BRIEF:
Please retype the entries below exactly, only from their first line through the line containing "-q 不输出类名、Jar名和传入main方法的参数", leaving every picture out.

-------------------------

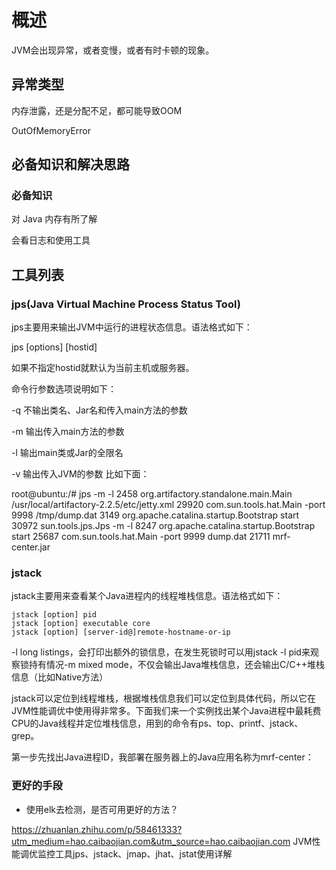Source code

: # 概述

JVM会出现异常，或者变慢，或者有时卡顿的现象。  

## 异常类型

内存泄露，还是分配不足，都可能导致OOM

OutOfMemoryError

## 必备知识和解决思路

### 必备知识

对 Java 内存有所了解

会看日志和使用工具

## 工具列表

### jps(Java Virtual Machine Process Status Tool)

jps主要用来输出JVM中运行的进程状态信息。语法格式如下：

jps [options] [hostid]

如果不指定hostid就默认为当前主机或服务器。

命令行参数选项说明如下：

-q 不输出类名、Jar名和传入main方法的参数

-m 输出传入main方法的参数

-l 输出main类或Jar的全限名

-v 输出传入JVM的参数
比如下面：

root@ubuntu:/# jps -m -l
2458 org.artifactory.standalone.main.Main /usr/local/artifactory-2.2.5/etc/jetty.xml
29920 com.sun.tools.hat.Main -port 9998 /tmp/dump.dat
3149 org.apache.catalina.startup.Bootstrap start
30972 sun.tools.jps.Jps -m -l
8247 org.apache.catalina.startup.Bootstrap start
25687 com.sun.tools.hat.Main -port 9999 dump.dat
21711 mrf-center.jar

### jstack

jstack主要用来查看某个Java进程内的线程堆栈信息。语法格式如下：

```{}
jstack [option] pid
jstack [option] executable core
jstack [option] [server-id@]remote-hostname-or-ip
```

-l long listings，会打印出额外的锁信息，在发生死锁时可以用jstack -l pid来观察锁持有情况-m mixed mode，不仅会输出Java堆栈信息，还会输出C/C++堆栈信息（比如Native方法）

jstack可以定位到线程堆栈，根据堆栈信息我们可以定位到具体代码，所以它在JVM性能调优中使用得非常多。下面我们来一个实例找出某个Java进程中最耗费CPU的Java线程并定位堆栈信息，用到的命令有ps、top、printf、jstack、grep。

第一步先找出Java进程ID，我部署在服务器上的Java应用名称为mrf-center：

### 更好的手段

- 使用elk去检测，是否可用更好的方法？

https://zhuanlan.zhihu.com/p/58461333?utm_medium=hao.caibaojian.com&utm_source=hao.caibaojian.com JVM性能调优监控工具jps、jstack、jmap、jhat、jstat使用详解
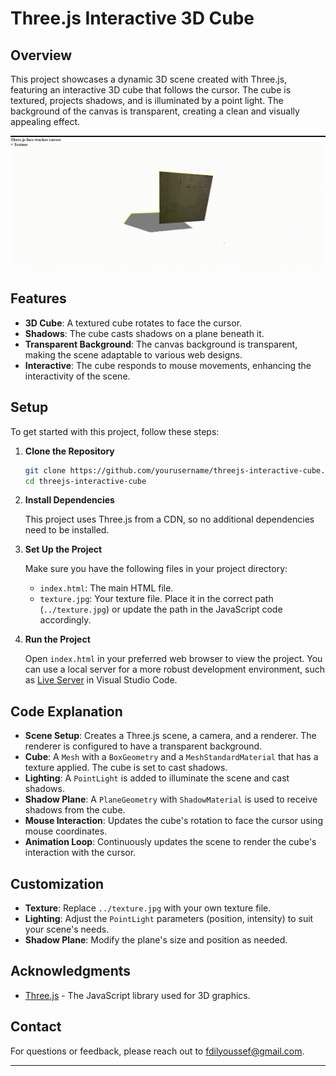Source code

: # Three.js Interactive 3D Cube

## Overview

This project showcases a dynamic 3D scene created with Three.js, featuring an interactive 3D cube that follows the cursor. The cube is textured, projects shadows, and is illuminated by a point light. The background of the canvas is transparent, creating a clean and visually appealing effect.

![Preview](/assets/Preview.gif)

## Features

- **3D Cube**: A textured cube rotates to face the cursor.
- **Shadows**: The cube casts shadows on a plane beneath it.
- **Transparent Background**: The canvas background is transparent, making the scene adaptable to various web designs.
- **Interactive**: The cube responds to mouse movements, enhancing the interactivity of the scene.

## Setup

To get started with this project, follow these steps:

1. **Clone the Repository**

    ```bash
    git clone https://github.com/yourusername/threejs-interactive-cube.git
    cd threejs-interactive-cube
    ```

2. **Install Dependencies**

    This project uses Three.js from a CDN, so no additional dependencies need to be installed.

3. **Set Up the Project**

    Make sure you have the following files in your project directory:
    - `index.html`: The main HTML file.
    - `texture.jpg`: Your texture file. Place it in the correct path (`../texture.jpg`) or update the path in the JavaScript code accordingly.

4. **Run the Project**

    Open `index.html` in your preferred web browser to view the project. You can use a local server for a more robust development environment, such as [Live Server](https://marketplace.visualstudio.com/items?itemName=ritwickdey.liveServer) in Visual Studio Code.

## Code Explanation

- **Scene Setup**: Creates a Three.js scene, a camera, and a renderer. The renderer is configured to have a transparent background.
- **Cube**: A `Mesh` with a `BoxGeometry` and a `MeshStandardMaterial` that has a texture applied. The cube is set to cast shadows.
- **Lighting**: A `PointLight` is added to illuminate the scene and cast shadows.
- **Shadow Plane**: A `PlaneGeometry` with `ShadowMaterial` is used to receive shadows from the cube.
- **Mouse Interaction**: Updates the cube's rotation to face the cursor using mouse coordinates.
- **Animation Loop**: Continuously updates the scene to render the cube's interaction with the cursor.

## Customization

- **Texture**: Replace `../texture.jpg` with your own texture file.
- **Lighting**: Adjust the `PointLight` parameters (position, intensity) to suit your scene's needs.
- **Shadow Plane**: Modify the plane's size and position as needed.


## Acknowledgments

- [Three.js](https://threejs.org/) - The JavaScript library used for 3D graphics.

## Contact

For questions or feedback, please reach out to [fdilyoussef@gmail.com](mailto:fdilyoussef@gmail.com).

---

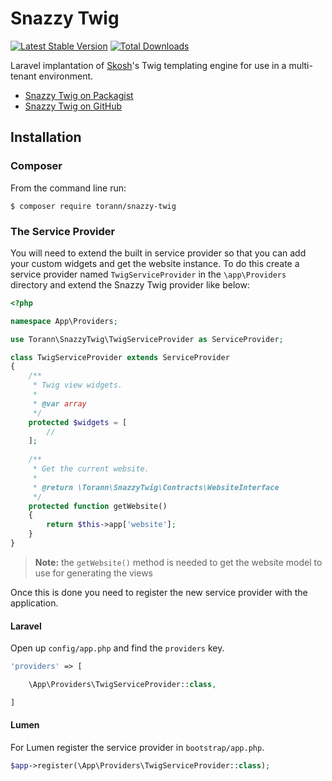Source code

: # Snazzy Twig

[![Latest Stable Version](https://poser.pugx.org/torann/snazzy-twig/v/stable.png)](https://packagist.org/packages/torann/snazzy-twig) [![Total Downloads](https://poser.pugx.org/torann/snazzy-twig/downloads.png)](https://packagist.org/packages/torann/snazzy-twig)

Laravel implantation of [Skosh](https://github.com/Torann/skosh)'s Twig templating engine for use in a multi-tenant environment.

- [Snazzy Twig on Packagist](https://packagist.org/packages/torann/snazzy-twig)
- [Snazzy Twig on GitHub](https://github.com/torann/snazzy-twig)

## Installation

### Composer

From the command line run:

```
$ composer require torann/snazzy-twig
```

### The Service Provider

You will need to extend the built in service provider so that you can add your custom widgets and get the website instance. To do this create a service provider named `TwigServiceProvider` in the `\app\Providers` directory and extend the Snazzy Twig provider like below:

```php
<?php

namespace App\Providers;

use Torann\SnazzyTwig\TwigServiceProvider as ServiceProvider;

class TwigServiceProvider extends ServiceProvider
{
    /**
     * Twig view widgets.
     *
     * @var array
     */
    protected $widgets = [
        //
    ];
    
    /**
     * Get the current website.
     *
     * @return \Torann\SnazzyTwig\Contracts\WebsiteInterface
     */
    protected function getWebsite()
    {
        return $this->app['website'];
    }
}
```

> **Note:** the `getWebsite()` method is needed to get the website model to use for generating the views

Once this is done you need to register the new service provider with the application.

#### Laravel

Open up `config/app.php` and find the `providers` key.

``` php
'providers' => [

    \App\Providers\TwigServiceProvider::class,

]
```

#### Lumen

For Lumen register the service provider in `bootstrap/app.php`.

``` php
$app->register(\App\Providers\TwigServiceProvider::class);
```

-------------------------

EXERCISE RESPONSE:
Source code

: # 概述

JVM会出现异常，或者变慢，或者有时卡顿的现象。  

## 异常类型

内存泄露，还是分配不足，都可能导致OOM

OutOfMemoryError

## 必备知识和解决思路

### 必备知识

对 Java 内存有所了解

会看日志和使用工具

## 工具列表

### jps(Java Virtual Machine Process Status Tool)

jps主要用来输出JVM中运行的进程状态信息。语法格式如下：

jps [options] [hostid]

如果不指定hostid就默认为当前主机或服务器。

命令行参数选项说明如下：

-q 不输出类名、Jar名和传入main方法的参数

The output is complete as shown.